> _WHAT YOU SHOULD DO_
For the data that follows, give the number of lines in which "assumption" appears. Add nothing to it.

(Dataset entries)
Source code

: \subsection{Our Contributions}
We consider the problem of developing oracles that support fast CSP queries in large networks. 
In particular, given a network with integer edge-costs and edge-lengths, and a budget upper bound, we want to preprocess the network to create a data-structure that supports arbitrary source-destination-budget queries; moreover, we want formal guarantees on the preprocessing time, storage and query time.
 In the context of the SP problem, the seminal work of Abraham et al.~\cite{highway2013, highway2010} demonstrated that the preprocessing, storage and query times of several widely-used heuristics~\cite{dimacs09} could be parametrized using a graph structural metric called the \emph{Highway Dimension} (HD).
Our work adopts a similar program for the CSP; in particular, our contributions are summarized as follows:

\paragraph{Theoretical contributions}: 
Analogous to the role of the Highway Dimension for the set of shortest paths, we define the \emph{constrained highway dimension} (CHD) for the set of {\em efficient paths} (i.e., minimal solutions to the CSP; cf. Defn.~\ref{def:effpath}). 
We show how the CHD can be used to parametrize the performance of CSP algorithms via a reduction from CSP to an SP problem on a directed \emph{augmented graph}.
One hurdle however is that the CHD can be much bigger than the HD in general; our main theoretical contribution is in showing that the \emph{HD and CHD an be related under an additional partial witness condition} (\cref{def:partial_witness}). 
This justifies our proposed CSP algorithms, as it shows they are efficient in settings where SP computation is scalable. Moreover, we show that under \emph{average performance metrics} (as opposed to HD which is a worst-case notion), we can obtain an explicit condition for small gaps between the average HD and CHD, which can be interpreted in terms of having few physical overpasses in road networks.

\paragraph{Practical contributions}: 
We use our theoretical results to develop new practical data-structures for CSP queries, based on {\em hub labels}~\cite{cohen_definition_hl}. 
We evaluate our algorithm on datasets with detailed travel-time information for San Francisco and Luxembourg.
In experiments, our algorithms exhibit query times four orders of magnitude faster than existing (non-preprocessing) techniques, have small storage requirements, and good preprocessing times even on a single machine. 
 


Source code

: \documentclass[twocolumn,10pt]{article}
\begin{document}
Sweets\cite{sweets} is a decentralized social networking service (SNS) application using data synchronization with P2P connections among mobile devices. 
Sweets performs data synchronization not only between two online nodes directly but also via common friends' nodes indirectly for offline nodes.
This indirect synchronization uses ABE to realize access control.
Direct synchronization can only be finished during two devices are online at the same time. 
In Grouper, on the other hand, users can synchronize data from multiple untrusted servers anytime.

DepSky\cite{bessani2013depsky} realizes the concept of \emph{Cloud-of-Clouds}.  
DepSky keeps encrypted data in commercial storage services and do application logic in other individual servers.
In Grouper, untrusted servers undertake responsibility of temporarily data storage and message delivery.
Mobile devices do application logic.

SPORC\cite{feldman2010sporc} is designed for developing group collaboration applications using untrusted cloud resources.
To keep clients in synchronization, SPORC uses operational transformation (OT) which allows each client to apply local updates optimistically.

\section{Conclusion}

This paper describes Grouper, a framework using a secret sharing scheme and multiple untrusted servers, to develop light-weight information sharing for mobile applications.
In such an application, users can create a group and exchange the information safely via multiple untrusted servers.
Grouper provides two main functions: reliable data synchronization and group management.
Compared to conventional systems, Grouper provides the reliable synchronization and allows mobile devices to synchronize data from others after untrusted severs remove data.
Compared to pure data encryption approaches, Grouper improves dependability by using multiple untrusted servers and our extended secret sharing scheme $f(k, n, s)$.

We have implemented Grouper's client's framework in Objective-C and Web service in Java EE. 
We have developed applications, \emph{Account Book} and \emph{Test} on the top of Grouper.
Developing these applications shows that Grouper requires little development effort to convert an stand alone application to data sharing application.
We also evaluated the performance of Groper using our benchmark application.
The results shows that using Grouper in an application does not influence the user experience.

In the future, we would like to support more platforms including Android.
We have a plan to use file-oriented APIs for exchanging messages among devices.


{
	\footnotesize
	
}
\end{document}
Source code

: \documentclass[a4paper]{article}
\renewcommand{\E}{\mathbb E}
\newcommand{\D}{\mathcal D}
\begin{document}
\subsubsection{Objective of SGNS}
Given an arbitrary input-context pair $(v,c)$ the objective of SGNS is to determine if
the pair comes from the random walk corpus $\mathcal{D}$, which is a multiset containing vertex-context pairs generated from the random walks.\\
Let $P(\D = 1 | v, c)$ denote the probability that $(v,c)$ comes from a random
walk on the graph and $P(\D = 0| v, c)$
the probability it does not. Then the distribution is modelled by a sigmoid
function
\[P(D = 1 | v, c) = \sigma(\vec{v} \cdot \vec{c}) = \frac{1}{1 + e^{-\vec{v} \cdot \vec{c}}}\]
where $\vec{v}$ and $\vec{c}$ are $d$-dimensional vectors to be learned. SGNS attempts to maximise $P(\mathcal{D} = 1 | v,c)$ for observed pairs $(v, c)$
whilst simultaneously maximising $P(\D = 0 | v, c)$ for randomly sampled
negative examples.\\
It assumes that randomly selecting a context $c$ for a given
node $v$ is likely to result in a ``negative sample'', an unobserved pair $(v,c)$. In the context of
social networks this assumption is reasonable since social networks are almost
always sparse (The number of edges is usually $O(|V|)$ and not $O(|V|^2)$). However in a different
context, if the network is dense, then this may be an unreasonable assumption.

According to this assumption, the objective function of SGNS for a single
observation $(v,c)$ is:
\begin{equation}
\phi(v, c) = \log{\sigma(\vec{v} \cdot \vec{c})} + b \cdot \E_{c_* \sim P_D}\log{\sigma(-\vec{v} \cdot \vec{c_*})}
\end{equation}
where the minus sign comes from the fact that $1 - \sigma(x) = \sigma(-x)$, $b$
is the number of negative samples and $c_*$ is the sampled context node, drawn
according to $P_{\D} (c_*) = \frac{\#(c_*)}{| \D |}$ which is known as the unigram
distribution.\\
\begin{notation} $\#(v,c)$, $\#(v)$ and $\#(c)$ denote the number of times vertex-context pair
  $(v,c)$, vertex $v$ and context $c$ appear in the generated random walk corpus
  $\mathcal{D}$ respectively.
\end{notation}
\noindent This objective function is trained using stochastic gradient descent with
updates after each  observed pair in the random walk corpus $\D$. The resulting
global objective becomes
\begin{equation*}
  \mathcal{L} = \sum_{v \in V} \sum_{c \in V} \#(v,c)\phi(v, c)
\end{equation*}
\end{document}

> _SOLUTION FOR THIS PROBLEM_
3